Habe auch bereits in die virtusertable geschaut und dort ist der Benutzer eingetragen

In den Logfiles steht immer: 

Nov  3 21:07:43 web-ng procmail[31608]: Suspicious rcfile "/var/www/web1/.procmailrc"


----------



## Feanwulf (4. Nov. 2007)

Habe gestern das Postfach komplett gelöscht, und heute morgen neu eingerichtet. Diesmal das ADMINISTRATOR Flag nicht gesetzt und jetzt klappt es


----------



## Till (4. Nov. 2007)

Schau bitte mal nach, ob der User und die Gruppe genügend Platz haben (Festplatten Quota).

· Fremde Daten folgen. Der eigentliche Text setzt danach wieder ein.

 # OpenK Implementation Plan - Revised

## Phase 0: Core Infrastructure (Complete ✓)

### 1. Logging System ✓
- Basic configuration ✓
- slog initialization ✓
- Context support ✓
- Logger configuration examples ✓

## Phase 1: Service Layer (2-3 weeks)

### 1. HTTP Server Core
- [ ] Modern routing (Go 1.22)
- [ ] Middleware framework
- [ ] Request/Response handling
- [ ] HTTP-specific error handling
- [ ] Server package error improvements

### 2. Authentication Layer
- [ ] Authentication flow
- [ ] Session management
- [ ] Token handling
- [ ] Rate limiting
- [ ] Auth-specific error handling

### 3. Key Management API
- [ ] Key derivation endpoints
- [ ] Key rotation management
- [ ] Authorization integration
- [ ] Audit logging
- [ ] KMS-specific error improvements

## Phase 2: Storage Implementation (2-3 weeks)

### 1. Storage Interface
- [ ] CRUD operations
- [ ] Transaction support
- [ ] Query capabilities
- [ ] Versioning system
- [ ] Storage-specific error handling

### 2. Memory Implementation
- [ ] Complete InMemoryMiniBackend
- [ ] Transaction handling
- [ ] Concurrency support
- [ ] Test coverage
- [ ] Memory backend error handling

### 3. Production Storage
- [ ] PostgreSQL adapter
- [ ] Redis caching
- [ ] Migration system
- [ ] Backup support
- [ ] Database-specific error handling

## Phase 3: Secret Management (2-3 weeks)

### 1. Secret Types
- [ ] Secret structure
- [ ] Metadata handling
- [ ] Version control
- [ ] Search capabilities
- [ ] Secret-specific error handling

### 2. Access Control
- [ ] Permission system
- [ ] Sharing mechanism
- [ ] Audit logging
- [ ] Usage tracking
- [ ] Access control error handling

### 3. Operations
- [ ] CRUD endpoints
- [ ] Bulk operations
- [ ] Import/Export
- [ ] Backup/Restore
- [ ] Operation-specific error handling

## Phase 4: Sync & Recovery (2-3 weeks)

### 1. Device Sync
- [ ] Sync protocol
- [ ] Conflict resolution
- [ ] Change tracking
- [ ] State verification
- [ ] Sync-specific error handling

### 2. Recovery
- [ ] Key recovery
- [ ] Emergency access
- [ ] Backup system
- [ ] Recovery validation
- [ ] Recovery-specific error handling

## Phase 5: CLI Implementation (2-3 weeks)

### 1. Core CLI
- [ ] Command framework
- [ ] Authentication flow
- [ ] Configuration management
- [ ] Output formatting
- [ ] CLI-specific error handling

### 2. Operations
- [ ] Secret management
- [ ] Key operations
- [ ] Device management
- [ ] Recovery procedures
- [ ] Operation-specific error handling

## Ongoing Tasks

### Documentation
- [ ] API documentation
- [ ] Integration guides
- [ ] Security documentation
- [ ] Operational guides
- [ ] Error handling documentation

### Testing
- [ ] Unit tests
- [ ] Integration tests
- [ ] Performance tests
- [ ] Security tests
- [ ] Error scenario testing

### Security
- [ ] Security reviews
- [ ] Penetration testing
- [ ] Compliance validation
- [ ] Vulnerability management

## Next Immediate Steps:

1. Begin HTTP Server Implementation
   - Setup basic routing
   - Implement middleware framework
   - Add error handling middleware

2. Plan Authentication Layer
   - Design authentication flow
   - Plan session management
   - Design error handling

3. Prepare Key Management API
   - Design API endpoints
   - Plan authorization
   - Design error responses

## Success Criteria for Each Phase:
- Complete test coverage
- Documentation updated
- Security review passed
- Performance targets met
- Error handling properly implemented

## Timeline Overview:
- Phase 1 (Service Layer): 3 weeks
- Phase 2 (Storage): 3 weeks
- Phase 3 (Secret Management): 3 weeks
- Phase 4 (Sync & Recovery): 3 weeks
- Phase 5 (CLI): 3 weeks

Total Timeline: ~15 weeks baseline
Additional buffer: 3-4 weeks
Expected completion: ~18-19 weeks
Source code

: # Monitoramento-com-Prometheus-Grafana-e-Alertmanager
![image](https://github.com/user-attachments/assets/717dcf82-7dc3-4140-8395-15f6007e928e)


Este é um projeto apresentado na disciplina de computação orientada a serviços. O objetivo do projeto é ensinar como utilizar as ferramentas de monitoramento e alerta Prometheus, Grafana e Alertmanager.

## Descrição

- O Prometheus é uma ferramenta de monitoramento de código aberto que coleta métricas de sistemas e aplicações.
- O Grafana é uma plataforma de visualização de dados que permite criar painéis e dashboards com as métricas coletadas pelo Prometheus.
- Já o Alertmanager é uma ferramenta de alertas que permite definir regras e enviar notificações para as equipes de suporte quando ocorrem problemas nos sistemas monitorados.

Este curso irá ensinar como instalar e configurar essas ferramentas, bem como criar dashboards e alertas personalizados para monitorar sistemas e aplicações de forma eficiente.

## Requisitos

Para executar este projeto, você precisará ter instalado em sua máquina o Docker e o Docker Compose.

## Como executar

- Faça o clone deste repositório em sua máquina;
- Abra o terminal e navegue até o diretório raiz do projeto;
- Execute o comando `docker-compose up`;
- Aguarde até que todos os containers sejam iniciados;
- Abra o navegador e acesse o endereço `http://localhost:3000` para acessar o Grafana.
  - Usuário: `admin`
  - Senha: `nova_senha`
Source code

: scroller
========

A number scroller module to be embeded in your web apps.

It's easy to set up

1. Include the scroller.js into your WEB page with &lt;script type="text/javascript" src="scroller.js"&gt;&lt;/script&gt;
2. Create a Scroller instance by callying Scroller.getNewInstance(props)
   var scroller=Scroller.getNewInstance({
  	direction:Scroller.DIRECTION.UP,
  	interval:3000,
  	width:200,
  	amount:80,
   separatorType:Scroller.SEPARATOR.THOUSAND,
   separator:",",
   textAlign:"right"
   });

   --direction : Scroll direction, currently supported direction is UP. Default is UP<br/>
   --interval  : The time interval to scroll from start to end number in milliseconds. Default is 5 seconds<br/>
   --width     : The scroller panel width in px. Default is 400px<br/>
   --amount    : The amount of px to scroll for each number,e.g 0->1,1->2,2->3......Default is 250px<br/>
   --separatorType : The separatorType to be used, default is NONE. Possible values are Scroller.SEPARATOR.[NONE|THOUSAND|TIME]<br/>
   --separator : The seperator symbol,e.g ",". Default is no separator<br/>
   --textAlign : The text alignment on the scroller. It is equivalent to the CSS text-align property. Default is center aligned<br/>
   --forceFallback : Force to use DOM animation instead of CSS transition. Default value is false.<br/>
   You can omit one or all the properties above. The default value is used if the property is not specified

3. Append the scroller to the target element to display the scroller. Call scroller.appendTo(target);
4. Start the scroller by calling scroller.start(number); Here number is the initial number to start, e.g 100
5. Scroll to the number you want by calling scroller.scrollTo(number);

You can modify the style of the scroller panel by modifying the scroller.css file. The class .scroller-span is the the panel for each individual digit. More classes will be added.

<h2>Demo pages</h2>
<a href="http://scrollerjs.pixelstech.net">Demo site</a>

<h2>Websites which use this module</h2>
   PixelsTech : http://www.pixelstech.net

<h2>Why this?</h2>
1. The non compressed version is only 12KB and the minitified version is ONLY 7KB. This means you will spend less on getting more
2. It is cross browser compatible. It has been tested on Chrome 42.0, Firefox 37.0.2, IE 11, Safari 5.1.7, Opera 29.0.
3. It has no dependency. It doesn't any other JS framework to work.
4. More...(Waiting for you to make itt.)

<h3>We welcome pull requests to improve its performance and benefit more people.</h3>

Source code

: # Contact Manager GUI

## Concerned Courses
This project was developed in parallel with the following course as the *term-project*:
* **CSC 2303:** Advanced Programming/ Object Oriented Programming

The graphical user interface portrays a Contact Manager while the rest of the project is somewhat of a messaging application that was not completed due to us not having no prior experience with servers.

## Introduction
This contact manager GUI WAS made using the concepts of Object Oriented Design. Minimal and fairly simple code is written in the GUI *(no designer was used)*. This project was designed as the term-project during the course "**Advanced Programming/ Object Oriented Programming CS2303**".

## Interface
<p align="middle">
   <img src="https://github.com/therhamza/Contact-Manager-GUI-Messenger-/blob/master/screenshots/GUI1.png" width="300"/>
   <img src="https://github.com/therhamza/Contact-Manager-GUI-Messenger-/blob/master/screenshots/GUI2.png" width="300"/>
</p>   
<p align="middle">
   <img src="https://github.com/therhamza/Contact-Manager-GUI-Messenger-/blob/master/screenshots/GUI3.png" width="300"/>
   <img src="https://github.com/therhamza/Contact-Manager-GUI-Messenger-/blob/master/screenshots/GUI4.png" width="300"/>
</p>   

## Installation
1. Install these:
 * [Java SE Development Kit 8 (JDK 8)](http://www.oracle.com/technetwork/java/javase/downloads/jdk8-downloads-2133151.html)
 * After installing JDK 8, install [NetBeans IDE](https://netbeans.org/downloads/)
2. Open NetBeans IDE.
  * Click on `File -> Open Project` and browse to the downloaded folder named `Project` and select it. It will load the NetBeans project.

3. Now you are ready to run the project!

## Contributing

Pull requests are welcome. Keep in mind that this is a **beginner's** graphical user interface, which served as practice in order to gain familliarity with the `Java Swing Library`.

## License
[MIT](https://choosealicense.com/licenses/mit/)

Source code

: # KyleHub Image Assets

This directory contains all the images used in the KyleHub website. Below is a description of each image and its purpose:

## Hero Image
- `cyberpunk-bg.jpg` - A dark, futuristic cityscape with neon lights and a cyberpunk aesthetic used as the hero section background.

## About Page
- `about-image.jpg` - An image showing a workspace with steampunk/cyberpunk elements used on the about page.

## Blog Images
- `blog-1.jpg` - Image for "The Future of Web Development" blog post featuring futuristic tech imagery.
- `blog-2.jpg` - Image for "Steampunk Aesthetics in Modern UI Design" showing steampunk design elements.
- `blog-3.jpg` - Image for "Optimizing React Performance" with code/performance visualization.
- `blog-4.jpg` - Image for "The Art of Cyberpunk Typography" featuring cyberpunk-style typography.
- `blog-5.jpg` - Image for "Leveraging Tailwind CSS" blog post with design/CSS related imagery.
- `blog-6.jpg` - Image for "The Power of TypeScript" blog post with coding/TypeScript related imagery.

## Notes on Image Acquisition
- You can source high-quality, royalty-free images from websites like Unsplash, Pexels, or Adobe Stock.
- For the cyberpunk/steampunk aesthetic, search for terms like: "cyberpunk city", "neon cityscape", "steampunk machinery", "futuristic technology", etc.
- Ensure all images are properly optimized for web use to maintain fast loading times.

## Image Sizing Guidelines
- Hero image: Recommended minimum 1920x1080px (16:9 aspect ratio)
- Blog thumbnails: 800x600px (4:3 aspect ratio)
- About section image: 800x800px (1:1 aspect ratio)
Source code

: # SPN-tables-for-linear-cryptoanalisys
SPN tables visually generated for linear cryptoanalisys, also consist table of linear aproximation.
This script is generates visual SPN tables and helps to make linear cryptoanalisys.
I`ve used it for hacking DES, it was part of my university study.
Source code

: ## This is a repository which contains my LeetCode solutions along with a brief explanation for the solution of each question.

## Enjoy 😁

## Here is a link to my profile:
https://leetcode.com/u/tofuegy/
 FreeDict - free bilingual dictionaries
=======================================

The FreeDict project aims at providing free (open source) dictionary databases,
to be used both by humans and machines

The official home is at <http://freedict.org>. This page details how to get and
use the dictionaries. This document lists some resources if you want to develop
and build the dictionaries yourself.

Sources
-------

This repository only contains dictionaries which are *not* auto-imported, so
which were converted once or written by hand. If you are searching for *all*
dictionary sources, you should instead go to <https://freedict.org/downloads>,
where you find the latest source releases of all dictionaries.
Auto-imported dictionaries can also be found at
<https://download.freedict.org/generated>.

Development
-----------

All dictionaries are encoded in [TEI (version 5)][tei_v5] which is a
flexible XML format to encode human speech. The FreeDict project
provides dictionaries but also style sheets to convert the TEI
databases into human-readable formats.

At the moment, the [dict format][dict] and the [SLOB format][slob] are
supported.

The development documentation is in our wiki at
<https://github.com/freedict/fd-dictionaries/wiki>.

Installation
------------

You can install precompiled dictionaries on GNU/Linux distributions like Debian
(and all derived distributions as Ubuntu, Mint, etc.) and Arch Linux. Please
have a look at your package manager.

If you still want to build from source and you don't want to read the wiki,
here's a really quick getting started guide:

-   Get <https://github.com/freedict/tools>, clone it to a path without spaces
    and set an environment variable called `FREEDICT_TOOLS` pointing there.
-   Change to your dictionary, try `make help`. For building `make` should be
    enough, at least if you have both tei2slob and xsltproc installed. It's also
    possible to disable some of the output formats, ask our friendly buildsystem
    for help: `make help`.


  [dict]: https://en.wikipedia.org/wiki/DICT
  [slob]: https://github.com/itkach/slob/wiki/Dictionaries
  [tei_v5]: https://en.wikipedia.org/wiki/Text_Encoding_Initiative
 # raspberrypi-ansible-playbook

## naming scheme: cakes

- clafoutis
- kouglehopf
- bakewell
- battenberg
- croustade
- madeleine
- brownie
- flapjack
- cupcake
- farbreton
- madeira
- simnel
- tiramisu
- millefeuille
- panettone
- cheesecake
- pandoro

Das geht z.B. mit dem Kommando:

repquota -avug

Zu dem .procmailrc Fehler, editiere bitte mal eine beliebige Einstellung, z.B. Quota, bei dem administrator Benutzer der Website 1. ISPConfig schreibt dann die .procmailrc neu, das könnte schon ausreichen, um den Frhler zu beheben.


----------



## Feanwulf (4. Nov. 2007)

repquota -avug | grep utopic

utopic.de-feanwulf --     262       0       0             54     0     0

Weiss nur nocht was die einzelnen zeilen bedeuten!


----------



## Till (5. Nov. 2007)

Wenn Du nur:

repquota -avug

zeigt er Dir die Bezeichnungen der Spalten mit an. Das Ergebnis ist soweit io.


----------